The experimental sites were located in western France (Bretagne, Normandie and Pays-de-Loire). All sites are under a Cfb climate (name of the classification). Information for each site is available in complementary data (table 4). One to two solar trackers per site were studied. The field crop types considered for the two field years in 2022 and 2023 are those most frequently farmed in the study area, i.e. wheat and maize. In total, 24 trackers were studied, 6 in 2022 (2 for wheat and 4 for maize), and 18 in 2023 (9 for wheat and 9 for maize).
2.2 Sampling design
To assess solar tracker’s impact on crop yield, a sampling plan was built based on the study of tracker thrown shade and total radiation received (RR) by crop (figure 3) (Noirot-Cosson et al., 2022).(Noirot-Cosson et al., 2022). To grasp the shade gradient effect, the eight cardinal axes were considered, as well several distance from the solar tracker centre (5 meters, 10 meters, 15 meters, 20 meters, 25 meters (only in 2023) and 35 meters), leading to 48 studied points (40 in 2022). Maximum studied distance from the tracker was fixed at 35 meters, where received radiation is reduced by only 1% on crop cultural period.
2.3 Collected data
a. Field and crop data
Crop development and growth were monitored every two weeks from sowing to harvest. At crop maturity, aboveground biomass was sampled on 1m² for each sampling point and weighted. Grains and straw were separated, and crop grain were weighted.
Tractors wheel’s impact was noted if sampling point were less than a meter close to it. Wiring underground was noted for each site using field cartography of tracker implantation. These two parameters were each noted with a presence/absence notation, with 1 when a sampling point was impacted by wiring and tractor’s wheel, and 0 when not.
To explore tracker influence on crop yield, field related parameters were considered (table 1). For each wheat and maize sites, data about tracker age and field management were gathered. Sowing date, harvest date, and cultivated varieties were collected. Studied varieties consisted in 3 varieties for wheat (Chevignon, LG Absalon, and a mixt of different varieties) and 4 varieties in maize (Caroleen, Havelio KWS, LG31270, Amandeen).

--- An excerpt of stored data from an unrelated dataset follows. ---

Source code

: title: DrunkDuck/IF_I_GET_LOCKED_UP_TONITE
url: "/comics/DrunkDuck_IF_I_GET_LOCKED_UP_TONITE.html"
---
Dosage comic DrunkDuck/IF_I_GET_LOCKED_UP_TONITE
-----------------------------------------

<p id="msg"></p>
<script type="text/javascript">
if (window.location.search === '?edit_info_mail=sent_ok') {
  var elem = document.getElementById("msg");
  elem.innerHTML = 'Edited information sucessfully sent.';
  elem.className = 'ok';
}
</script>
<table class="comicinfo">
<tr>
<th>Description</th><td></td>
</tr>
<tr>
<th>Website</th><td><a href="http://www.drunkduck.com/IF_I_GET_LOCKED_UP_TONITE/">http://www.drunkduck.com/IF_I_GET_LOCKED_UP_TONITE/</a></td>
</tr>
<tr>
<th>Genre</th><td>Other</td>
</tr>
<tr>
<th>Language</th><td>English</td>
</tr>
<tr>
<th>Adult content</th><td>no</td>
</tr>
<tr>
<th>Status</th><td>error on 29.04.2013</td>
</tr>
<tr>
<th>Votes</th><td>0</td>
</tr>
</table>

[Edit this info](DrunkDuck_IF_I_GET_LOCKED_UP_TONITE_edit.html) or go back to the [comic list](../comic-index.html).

b. Microclimatic and soil data
Microclimatic data and soil density were measured on 4 of the 9 wheat trackers studied. The latter measurements were focused on a limited number of sites. On these trackers, microclimatic data and soil density were collected at every sampling point, excepted those at 25 meters from the tracker. Soil temperature (°C) and humidity (%H) were measured using TMS4 (TOMST, Czech Republic) and air temperature (°C) and humidity (raw TMS soil moisture) were measured using EM300-TH (Milesight, Fujian, China). Once field mechanical treatment were over, microclimatic sensors were placed. Sensors were placed in early March for the TMS4 and in early April for the EM300-TH. All sensors were removed in July at harvest. Data was measured every 10 minutes by the TMS4 and every 15min for the EM300-TH. To ensure that air temperature was measured at canopy level, sensors were moved regularly to stay at canopy height. Soil compaction (kPa) was measured after harvest using a compaction meters Soil compaction tool (Spectrum Technologies, Inc., Aurora, Illinois, U.S.A) at the same sampling points than microclimatic data. Soil samples for soil texture and chemical properties analysis were taken at a 30cm depth for each studied point. Analyses were performed by an outside laboratory (Laboratoire d’analyses des sols (LAS), Arras, France). Quantities of peebles (<5mm) (g/kg), gravel (2-5mm) (g/kg), dirt (<2mm) (g/kg), total nitrogen (g/kg), total carbon (g/kg), total organic carbon (COT) (g/kg), C/N ratio, organic matter (g/kg), clay (0 to 0.002mm) (g/kg), silt (0.002 to 0.063mm) (g/kg) and sand (0.063 to 2mm) (g/kg) were analysed.
c. RR calculations
Shade cast by tracker was considered using simulation of total received radiation (RR) under each solar tracker. Sowing and harvest date were considered for each site, as well as shadow cast by nearby trackers. This allows us to integrate potential overlapping shade in the RR. RR was then calculated using the equation bellow (equation 1), based on Noirot-Cosson et al. (2022) .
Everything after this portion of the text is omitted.